Please write out, exactly as given, every line of the entries below up to and including the line with "6. Click the VLAN drop-down box".

== Input data ==

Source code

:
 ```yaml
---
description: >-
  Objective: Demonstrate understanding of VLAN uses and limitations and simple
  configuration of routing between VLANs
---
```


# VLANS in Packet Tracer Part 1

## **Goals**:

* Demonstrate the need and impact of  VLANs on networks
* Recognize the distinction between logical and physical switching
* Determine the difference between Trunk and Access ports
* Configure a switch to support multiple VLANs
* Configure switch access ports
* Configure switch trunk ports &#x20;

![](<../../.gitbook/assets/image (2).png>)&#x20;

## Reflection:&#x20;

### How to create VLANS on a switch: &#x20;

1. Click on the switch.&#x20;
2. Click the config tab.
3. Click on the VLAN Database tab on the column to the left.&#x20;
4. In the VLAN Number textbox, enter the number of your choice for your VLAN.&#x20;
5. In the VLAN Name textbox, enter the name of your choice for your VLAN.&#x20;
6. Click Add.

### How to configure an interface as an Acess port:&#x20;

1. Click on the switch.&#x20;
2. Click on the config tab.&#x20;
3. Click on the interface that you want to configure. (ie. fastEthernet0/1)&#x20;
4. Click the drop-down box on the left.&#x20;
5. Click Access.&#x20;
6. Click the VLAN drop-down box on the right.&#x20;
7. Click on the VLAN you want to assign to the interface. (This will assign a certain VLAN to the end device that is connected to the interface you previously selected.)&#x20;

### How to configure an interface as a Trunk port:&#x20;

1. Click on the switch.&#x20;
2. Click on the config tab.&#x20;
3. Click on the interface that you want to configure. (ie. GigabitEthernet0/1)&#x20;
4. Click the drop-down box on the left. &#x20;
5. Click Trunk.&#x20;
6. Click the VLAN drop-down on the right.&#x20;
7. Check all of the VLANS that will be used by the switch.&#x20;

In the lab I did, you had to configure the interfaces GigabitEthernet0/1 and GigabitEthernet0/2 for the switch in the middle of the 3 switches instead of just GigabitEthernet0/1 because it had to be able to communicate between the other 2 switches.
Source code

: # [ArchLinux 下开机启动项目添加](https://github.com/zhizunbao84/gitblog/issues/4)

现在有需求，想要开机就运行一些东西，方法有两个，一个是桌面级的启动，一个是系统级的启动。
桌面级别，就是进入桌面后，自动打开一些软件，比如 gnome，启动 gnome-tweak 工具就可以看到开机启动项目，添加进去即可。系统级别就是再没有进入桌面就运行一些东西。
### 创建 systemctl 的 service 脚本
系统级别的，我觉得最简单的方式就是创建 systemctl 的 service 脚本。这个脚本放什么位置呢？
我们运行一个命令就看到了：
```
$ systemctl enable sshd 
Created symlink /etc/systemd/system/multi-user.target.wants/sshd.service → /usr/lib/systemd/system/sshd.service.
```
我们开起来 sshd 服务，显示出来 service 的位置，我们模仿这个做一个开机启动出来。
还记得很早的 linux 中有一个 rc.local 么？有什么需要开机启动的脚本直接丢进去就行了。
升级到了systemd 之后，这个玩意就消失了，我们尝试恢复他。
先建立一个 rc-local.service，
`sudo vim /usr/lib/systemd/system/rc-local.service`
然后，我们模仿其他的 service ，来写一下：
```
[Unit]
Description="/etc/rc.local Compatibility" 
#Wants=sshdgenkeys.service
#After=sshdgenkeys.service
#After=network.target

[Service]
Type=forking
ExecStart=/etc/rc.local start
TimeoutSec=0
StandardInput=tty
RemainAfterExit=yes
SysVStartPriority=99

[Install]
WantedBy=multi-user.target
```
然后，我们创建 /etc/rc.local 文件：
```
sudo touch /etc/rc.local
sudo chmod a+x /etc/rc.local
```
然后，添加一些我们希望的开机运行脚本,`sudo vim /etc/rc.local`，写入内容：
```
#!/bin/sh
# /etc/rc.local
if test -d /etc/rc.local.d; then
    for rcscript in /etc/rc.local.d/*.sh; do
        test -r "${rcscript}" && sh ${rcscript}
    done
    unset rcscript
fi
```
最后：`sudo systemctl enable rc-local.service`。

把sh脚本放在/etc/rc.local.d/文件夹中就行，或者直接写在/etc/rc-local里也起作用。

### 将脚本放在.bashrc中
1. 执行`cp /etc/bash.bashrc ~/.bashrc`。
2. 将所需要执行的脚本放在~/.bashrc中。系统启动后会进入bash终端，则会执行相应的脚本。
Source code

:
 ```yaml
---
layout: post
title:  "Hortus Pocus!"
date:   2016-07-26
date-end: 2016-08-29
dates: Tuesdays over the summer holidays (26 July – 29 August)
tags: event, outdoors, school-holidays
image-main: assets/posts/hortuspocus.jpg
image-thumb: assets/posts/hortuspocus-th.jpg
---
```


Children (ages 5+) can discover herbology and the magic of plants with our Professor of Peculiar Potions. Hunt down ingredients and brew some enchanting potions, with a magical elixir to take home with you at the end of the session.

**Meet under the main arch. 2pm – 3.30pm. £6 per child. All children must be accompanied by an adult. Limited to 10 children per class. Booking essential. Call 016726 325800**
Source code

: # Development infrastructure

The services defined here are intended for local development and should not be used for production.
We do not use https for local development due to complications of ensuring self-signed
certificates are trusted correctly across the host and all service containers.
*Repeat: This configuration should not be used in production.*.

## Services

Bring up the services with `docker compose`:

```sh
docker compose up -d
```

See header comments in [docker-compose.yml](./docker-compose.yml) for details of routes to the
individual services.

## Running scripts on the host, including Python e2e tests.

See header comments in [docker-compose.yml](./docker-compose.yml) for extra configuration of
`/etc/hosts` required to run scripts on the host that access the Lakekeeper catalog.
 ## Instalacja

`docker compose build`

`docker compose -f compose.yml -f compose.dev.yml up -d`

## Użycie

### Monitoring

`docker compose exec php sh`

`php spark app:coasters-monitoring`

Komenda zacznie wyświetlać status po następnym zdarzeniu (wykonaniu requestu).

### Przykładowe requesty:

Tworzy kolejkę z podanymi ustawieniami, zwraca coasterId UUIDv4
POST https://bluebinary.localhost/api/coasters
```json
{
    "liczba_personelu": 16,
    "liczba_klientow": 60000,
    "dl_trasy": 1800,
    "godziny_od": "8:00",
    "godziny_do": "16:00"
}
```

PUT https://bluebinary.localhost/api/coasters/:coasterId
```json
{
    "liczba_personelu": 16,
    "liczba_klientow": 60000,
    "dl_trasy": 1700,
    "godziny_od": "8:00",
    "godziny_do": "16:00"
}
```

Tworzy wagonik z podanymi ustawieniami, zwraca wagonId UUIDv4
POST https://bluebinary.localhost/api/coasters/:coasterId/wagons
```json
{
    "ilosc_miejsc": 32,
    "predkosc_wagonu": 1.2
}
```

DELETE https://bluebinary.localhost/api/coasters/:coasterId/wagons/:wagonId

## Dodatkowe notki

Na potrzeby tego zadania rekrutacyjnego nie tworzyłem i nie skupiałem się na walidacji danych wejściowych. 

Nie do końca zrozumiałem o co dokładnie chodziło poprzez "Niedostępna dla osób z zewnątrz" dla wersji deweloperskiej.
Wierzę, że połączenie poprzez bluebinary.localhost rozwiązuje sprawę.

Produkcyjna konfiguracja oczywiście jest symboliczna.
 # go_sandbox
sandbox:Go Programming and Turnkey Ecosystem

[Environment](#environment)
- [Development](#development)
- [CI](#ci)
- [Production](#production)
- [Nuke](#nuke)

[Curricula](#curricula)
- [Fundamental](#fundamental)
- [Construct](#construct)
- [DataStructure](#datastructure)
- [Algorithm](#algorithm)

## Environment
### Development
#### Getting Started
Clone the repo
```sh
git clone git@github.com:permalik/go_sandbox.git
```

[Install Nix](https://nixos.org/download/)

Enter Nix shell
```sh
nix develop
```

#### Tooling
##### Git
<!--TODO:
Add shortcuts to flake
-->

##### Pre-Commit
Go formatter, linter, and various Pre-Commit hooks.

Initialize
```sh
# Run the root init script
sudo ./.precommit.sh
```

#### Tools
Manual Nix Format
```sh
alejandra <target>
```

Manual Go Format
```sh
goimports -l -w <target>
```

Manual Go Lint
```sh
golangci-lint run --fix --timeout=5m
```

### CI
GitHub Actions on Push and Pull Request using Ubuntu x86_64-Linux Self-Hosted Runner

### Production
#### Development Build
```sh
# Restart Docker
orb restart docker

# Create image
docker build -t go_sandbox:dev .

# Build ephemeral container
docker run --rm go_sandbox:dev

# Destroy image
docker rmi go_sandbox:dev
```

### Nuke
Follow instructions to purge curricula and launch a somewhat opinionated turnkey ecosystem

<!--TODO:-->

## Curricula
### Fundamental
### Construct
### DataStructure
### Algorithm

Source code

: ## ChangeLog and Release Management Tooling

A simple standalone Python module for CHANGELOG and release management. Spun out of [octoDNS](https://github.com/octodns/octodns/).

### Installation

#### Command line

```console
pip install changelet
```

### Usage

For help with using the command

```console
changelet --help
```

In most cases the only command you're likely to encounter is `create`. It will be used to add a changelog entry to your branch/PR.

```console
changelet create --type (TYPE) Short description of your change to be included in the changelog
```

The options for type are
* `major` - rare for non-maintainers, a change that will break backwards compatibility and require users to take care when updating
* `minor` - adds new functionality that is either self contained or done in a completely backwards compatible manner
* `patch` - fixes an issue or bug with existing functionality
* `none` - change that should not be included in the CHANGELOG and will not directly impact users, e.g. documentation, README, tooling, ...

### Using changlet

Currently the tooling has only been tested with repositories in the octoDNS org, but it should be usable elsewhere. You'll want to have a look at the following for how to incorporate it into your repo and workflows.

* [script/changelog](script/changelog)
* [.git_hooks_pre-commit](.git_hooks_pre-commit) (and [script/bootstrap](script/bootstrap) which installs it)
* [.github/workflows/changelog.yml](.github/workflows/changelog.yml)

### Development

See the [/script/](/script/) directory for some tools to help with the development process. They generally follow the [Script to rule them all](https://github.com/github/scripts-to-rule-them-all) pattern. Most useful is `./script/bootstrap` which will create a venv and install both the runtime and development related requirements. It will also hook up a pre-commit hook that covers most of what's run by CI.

===

- **Reply**
Source code

:
 ```yaml
---
description: >-
  Objective: Demonstrate understanding of VLAN uses and limitations and simple
  configuration of routing between VLANs
---
```


# VLANS in Packet Tracer Part 1

## **Goals**:

* Demonstrate the need and impact of  VLANs on networks
* Recognize the distinction between logical and physical switching
* Determine the difference between Trunk and Access ports
* Configure a switch to support multiple VLANs
* Configure switch access ports
* Configure switch trunk ports &#x20;

![](<../../.gitbook/assets/image (2).png>)&#x20;

## Reflection:&#x20;

### How to create VLANS on a switch: &#x20;

1. Click on the switch.&#x20;
2. Click the config tab.
3. Click on the VLAN Database tab on the column to the left.&#x20;
4. In the VLAN Number textbox, enter the number of your choice for your VLAN.&#x20;
5. In the VLAN Name textbox, enter the name of your choice for your VLAN.&#x20;
6. Click Add.

### How to configure an interface as an Acess port:&#x20;

1. Click on the switch.&#x20;
2. Click on the config tab.&#x20;
3. Click on the interface that you want to configure. (ie. fastEthernet0/1)&#x20;
4. Click the drop-down box on the left.&#x20;
5. Click Access.&#x20;
6. Click the VLAN drop-down box on the right.&#x20;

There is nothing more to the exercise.